An interesting article caught my eye on the Internet this past week. The story was about a man who lives on the east coast and catches striped bass. Not just any old fish but real monster-sized stripers. His name is Greg Myerson.
Myerson has earned the reputation as the best striper fisherman in the world. To earn this title, he has consistently caught fish in the 60- to 80-pound range. Those are some huge stripers. Naturally, people are curious as to how he does this so often.
Some folks even go to such lengths as to wait for Greg to launch his boat and then they try to follow him to his secret spots. While he mentions in the article that he would never deliberately reveal his locations, the key to catching these fish is in understanding them.
As anglers and hunters, we have heard this phrase often. We need to understand the animals that we are after. Why should we, what does this mean and how do we go about this?
The answer to the why is quite simple. To be successful we need to take our pursuits seriously. The better you understand that game animal you wish to pursue, the more likely you are to be good at it.
What does is mean to understand a creature? We need to be in tune with what they eat, where they sleep, where they loaf when not eating and how the weather impacts their routines. We also need to be conscious of the seasonal patterns that drive an animal’s activity.
That is a lot of information to try and uncover. Unfortunately, there is no easy way. It takes time and experience to become a master.
We can read all we want about our favorite game and we can learn a lot from these research-based articles. We can also garner lots of tricks and tips from friends and other experts. That is all great stuff, but until you seriously tackle the task of gathering information on your own, you will not reach your potential.
It’s kind of like someone telling you how to build a house and then actually doing it. The mistakes and learning opportunities we uncover when getting our hands dirty is where the real learning takes place.
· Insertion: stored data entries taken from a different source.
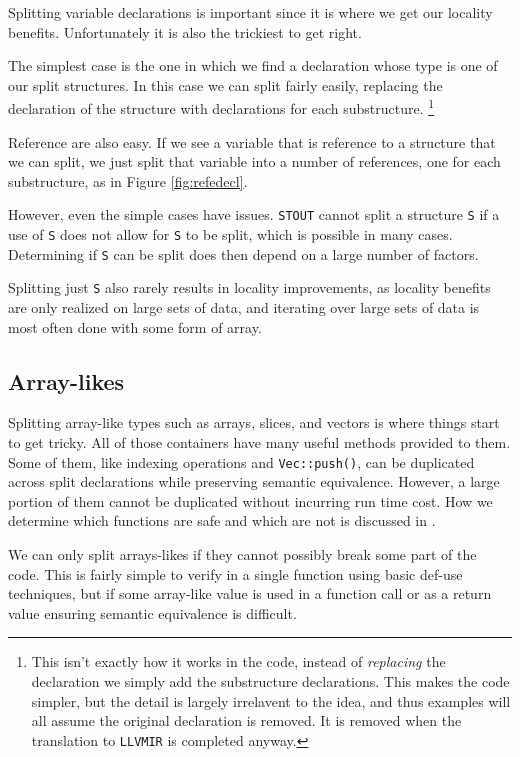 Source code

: \documentclass[12pt,oneside]{book}
\newcommand{\llvmirname}{{\texttt{LLVMIR}}}
\def \llvmir {\llvmirname{}\xspace}
\newcommand{\projectname}{{\texttt{STOUT}}}
\def \name{\projectname\xspace}
\begin{document}
Splitting variable declarations is important since it is where
we get our locality benefits. Unfortunately it is also the trickiest
to get right. 

The simplest case is the one in which
we find a declaration whose type is one of our split structures. In this 
case we can split fairly easily, replacing the declaration of the structure with
declarations for each substructure.
\footnote{This isn't exactly how it works in the code,
instead of \textit{replacing} the declaration we simply add the substructure declarations.
This makes the code simpler, but the detail is largely irrelavent to the
idea, and thus examples will all assume the original declaration is removed.
It is removed when the translation to \llvmir is completed anyway.}

Reference are also easy. If we see a variable that is reference to a structure 
that we can split, we just split that variable into a number of references, 
one for each substructure, as in Figure \ref{fig:refedecl}.

However, even the simple cases have issues. \name cannot split 
a structure \texttt{S} if a use of \texttt{S} does not
allow for \texttt{S} to be split, which is possible in many cases. 
Determining if
\texttt{S} can be split does then depend on a large number of factors.

Splitting just \texttt{S} also rarely results in locality improvements,
as locality benefits are only realized on large sets of data, and 
iterating over large sets of data is most often done with some 
form of array.

\subsection{Array-likes}

Splitting array-like types such as 
arrays, slices, and vectors is where things start
to get tricky. All of those containers have many useful methods
provided to them. Some of them, like indexing operations 
and \texttt{Vec::push()}, can be duplicated across split declarations
while preserving semantic equivalence. However, a large portion of them
cannot be duplicated without incurring run time cost. How we determine which
functions are safe and which are not is discussed in .

We can only split arrays-likes if they cannot possibly
break some part of the code. This is fairly simple to verify
in a single function using basic def-use techniques, but
if some array-like value is used in a function call or as 
a return value ensuring semantic equivalence is difficult.
\end{document}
That leads me to how Myerson learned about stripers.
He started by listening. That’s right, he listened. He built himself an aquarium and placed lobsters inside of it. Lobsters are a favorite food of stripers on the coast but that wasn’t enough information for Greg. He wanted to know what sounds they made.
Anglers have known for a long time that lobsters and crayfish make a clicking or a knocking type of a noise when they crawl across the bottom of a lake or ocean.
Myerson though, wanted to replicate the sound exactly. He works as an electrician by trade so he had the equipment available to him to measure both decibels and frequency. He also used a stethoscope to get a better sense of what sounds he was dealing with.
Myerson took what he learned and tinkered with some homemade baits until he felt it was just right. Because of his tedious work, he is rewarded with huge catches. Obviously he has a deep passion for striper fishing. He doesn’t do all of this for fame, he doesn’t do it because someone is paying him to, he does this because he loves his sport and it is interesting to him.
Do we all have the desire to go to the level that Myerson did? Probably not, but we can learn something from him. The observations that we make each time we are in the woods or on the water are valuable data that can help us on our next adventure.
Even those days where we come back empty-handed have something to offer if we only take the time to reflect on what did and didn’t work. In fact, those days are often some of the best learning tools we have.
I wonder what Greg Myerson has planned for his next round of research.